The DINA Consortium (“DIgital information system for NAtural history data”, https://dina-project.net,Fig. 1 was formed in order to provide a framework for like-minded large natural history collection-holding institutions to collaborate through a distributed Open Source development model to produce a flexible and sustainable collection management system. Target collections include zoological, botanical, mycological, geological and paleontological collections, living collections, biodiversity inventories, observation records, and molecular data.

Figure 1.

The DINA logo.

The DINA system is architected as a loosely-coupled set of several web-based modules. The conceptual basis for this modular ecosystem is a compilation of comprehensive guidelines for Web application programming interfaces (APIs) to guarantee the interoperability of its components. Thus, all DINA components can be modified or even replaced by other components without crashing the rest of the system as long as they are DINA compliant. Furthermore, the modularity enables the institutions to host only the components they need. DINA focuses on an Open Source software philosophy and on community-driven open development, so the contributors share their development resources and expertise outside of their own institutions.

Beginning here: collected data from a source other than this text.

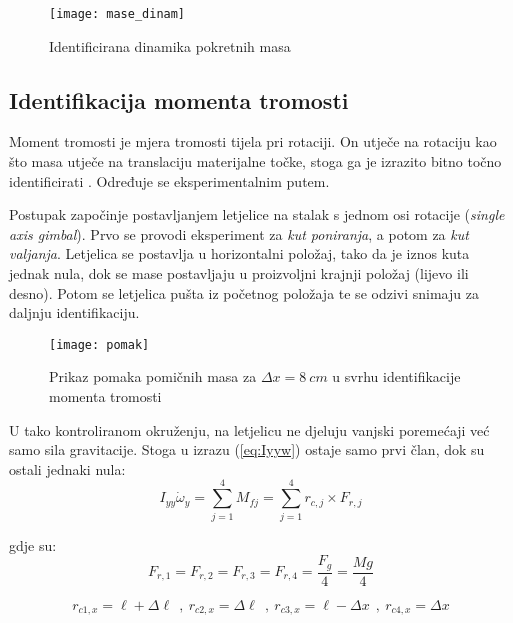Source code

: \documentclass[11pt,a4paper]{article}
\begin{document}
\begin{figure}[H]
	\centering
	\texttt{[image: mase\_dinam]}
	\caption{Identificirana dinamika pokretnih masa}
	\label{fig:masa_din}
\end{figure}


\subsection{Identifikacija momenta tromosti}

Moment tromosti je mjera tromosti tijela pri rotaciji. On utječe na rotaciju kao što masa utječe na translaciju materijalne točke, stoga ga je izrazito bitno točno identificirati \cite{fiz1}. Određuje se eksperimentalnim putem. 

\medskip

Postupak započinje postavljanjem letjelice na stalak s jednom osi rotacije (\textit{single axis gimbal}). Prvo se provodi eksperiment za \textit{kut poniranja}, a potom za \textit{kut valjanja}. Letjelica se postavlja u horizontalni položaj, tako da je iznos kuta jednak nula, dok se mase postavljaju u proizvoljni krajnji položaj (lijevo ili desno). Potom se letjelica pušta iz početnog položaja te se odzivi snimaju za daljnju identifikaciju. 

\begin{figure}[H]
	\centering
	\texttt{[image: pomak]}
	\caption{Prikaz pomaka pomičnih masa za $\Delta x = 8 \ cm$ u svrhu identifikacije momenta tromosti}
	\label{fig:}
\end{figure}


\medskip

U tako kontroliranom okruženju, na letjelicu ne djeluju vanjski poremećaji već samo sila gravitacije. Stoga u izrazu (\ref{eq:Iyyw}) ostaje samo prvi član, dok su ostali jednaki nula:
\begin{equation}
I_{yy} \dot{\omega}_{y} = \sum_{j=1}^{4} M_{fj}  =  \sum_{j=1}^{4} r_{c,j} \times F_{r,j}
\label{eq:Iyyw2}
\end{equation}

gdje su:
\begin{equation}
F_{r,1} = F_{r,2} = F_{r,3} = F_{r,4} = \frac{F_{g}}{4} = \frac{Mg}{4}
\label{eq:F1234}
\end{equation}

\begin{equation}
r_{c1,x} = \ell + \Delta \ell \  \  , \ r_{c2,x} = \Delta \ell \  \ , \  r_{c3,x} = \ell - \Delta x \  \ , \  r_{c4,x} =  \Delta x
\label{eq:rcj}
\end{equation}
\end{document}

One of the overarching reasons to develop a new collection management system is the need to better model complex relationships between collection objects (typically specimens) involving their derivatives, preparations and storage. We will discuss enhancements made in the DINA data model to better represent these relationships and the influence it has on the management of these objects, and on the sharing of information. Technical detail of various components of the DINA system will be shown in other talks in this symposium followed by a discussion session.